Locate the line bearing "- **Main**: introducción" in the material below, then reproduce it and each following line up to and including the line bearing "## ¿Por qué".

★ ★ ★ ★ ★

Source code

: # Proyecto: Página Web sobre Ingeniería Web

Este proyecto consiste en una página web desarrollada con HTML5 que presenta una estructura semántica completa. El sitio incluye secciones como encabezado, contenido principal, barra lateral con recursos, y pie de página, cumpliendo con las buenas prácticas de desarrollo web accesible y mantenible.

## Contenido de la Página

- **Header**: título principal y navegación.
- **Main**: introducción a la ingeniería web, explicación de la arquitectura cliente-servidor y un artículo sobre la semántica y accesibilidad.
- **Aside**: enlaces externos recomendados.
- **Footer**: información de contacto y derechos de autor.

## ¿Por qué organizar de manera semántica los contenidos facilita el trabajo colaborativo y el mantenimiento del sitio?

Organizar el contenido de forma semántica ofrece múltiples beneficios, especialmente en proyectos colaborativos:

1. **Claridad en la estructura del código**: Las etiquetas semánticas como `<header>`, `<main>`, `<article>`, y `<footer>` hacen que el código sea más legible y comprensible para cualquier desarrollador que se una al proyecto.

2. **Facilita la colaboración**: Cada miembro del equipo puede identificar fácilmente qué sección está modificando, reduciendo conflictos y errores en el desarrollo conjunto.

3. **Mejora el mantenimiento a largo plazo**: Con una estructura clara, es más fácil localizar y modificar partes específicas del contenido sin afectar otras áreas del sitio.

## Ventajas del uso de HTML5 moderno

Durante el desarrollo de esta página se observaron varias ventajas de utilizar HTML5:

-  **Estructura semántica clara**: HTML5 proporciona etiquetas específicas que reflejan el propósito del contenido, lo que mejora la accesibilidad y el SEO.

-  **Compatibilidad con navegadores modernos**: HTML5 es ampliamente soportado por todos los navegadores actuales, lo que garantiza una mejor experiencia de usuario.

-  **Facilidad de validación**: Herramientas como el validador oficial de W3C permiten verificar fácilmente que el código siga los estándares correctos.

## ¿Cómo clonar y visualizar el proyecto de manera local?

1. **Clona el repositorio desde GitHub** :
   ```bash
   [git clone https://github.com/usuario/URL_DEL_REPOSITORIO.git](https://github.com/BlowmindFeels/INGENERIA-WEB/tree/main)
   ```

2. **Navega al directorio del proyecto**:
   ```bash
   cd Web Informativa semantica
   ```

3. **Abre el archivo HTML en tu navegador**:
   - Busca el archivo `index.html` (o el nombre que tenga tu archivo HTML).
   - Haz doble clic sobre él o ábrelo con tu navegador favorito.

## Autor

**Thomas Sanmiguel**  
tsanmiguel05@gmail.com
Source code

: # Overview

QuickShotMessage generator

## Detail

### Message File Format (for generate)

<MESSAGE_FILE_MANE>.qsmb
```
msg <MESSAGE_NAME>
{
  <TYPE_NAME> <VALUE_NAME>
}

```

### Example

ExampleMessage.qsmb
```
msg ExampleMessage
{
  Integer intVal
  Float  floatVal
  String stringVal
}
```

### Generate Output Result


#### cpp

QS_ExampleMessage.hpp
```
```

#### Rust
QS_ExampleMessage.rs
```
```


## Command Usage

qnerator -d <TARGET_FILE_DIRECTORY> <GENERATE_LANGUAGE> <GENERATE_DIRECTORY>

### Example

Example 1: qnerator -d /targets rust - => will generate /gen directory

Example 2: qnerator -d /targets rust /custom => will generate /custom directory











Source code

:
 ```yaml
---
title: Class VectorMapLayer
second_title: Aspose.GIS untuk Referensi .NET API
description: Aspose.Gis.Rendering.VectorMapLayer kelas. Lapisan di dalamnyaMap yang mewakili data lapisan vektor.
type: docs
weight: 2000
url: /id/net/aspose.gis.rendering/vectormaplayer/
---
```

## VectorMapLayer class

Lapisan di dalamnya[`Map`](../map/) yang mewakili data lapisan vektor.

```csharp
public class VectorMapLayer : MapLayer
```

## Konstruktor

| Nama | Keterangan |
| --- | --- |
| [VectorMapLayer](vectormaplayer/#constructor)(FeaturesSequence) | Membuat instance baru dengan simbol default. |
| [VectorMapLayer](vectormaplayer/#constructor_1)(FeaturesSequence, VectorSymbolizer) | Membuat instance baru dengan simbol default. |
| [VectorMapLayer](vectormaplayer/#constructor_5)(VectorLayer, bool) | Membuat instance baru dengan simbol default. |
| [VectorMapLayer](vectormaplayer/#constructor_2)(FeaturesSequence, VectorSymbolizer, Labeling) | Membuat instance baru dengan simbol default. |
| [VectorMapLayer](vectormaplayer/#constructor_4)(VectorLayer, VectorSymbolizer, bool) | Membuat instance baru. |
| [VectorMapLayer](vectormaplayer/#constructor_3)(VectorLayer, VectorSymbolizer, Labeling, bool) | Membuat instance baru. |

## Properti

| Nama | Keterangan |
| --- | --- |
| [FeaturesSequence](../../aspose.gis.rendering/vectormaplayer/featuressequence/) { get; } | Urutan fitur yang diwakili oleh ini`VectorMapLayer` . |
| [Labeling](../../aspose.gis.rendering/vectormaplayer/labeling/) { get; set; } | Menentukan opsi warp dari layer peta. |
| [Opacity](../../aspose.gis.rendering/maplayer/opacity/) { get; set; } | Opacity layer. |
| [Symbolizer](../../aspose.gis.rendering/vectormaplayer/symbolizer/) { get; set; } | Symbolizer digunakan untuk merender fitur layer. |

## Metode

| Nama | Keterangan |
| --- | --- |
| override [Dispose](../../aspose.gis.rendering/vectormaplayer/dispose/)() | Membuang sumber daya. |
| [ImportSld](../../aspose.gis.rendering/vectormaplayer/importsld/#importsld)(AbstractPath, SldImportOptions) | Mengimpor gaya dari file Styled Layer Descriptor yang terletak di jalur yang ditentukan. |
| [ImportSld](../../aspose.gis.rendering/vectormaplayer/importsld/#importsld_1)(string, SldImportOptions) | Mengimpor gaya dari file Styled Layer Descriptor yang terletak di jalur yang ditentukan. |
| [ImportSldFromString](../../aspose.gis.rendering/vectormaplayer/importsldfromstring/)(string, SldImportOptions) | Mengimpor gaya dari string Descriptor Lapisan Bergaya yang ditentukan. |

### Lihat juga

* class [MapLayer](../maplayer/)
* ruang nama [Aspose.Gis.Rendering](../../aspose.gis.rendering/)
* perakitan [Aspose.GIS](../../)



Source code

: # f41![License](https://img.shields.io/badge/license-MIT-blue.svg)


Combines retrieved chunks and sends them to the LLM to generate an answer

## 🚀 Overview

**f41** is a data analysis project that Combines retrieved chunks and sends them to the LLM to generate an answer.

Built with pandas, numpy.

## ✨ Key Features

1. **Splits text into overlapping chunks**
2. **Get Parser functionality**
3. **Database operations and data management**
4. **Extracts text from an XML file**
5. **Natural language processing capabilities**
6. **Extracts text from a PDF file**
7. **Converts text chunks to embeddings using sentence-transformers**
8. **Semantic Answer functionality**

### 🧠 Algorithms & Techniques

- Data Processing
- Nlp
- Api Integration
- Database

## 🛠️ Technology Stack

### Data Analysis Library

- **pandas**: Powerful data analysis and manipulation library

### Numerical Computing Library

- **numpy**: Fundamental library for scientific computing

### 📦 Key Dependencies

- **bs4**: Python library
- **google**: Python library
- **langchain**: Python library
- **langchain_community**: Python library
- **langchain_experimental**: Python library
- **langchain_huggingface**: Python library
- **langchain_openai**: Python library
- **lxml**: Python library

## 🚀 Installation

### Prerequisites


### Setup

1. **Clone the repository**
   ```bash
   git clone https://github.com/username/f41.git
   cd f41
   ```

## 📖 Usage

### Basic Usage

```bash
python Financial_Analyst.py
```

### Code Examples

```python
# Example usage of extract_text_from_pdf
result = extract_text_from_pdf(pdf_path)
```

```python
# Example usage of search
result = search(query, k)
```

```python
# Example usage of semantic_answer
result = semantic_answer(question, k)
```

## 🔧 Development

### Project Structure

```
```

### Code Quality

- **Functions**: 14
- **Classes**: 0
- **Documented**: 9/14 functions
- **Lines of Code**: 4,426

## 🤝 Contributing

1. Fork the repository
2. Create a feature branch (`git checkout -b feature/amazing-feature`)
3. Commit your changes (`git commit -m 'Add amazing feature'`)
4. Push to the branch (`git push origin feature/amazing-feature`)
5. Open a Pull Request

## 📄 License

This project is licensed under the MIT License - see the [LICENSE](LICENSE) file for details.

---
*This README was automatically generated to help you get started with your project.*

★ ★ ★ ★ ★

» RESULT OF THE TASK
- **Main**: introducción a la ingeniería web, explicación de la arquitectura cliente-servidor y un artículo sobre la semántica y accesibilidad.
- **Aside**: enlaces externos recomendados.
- **Footer**: información de contacto y derechos de autor.

## ¿Por qué organizar de manera semántica los contenidos facilita el trabajo colaborativo y el mantenimiento del sitio?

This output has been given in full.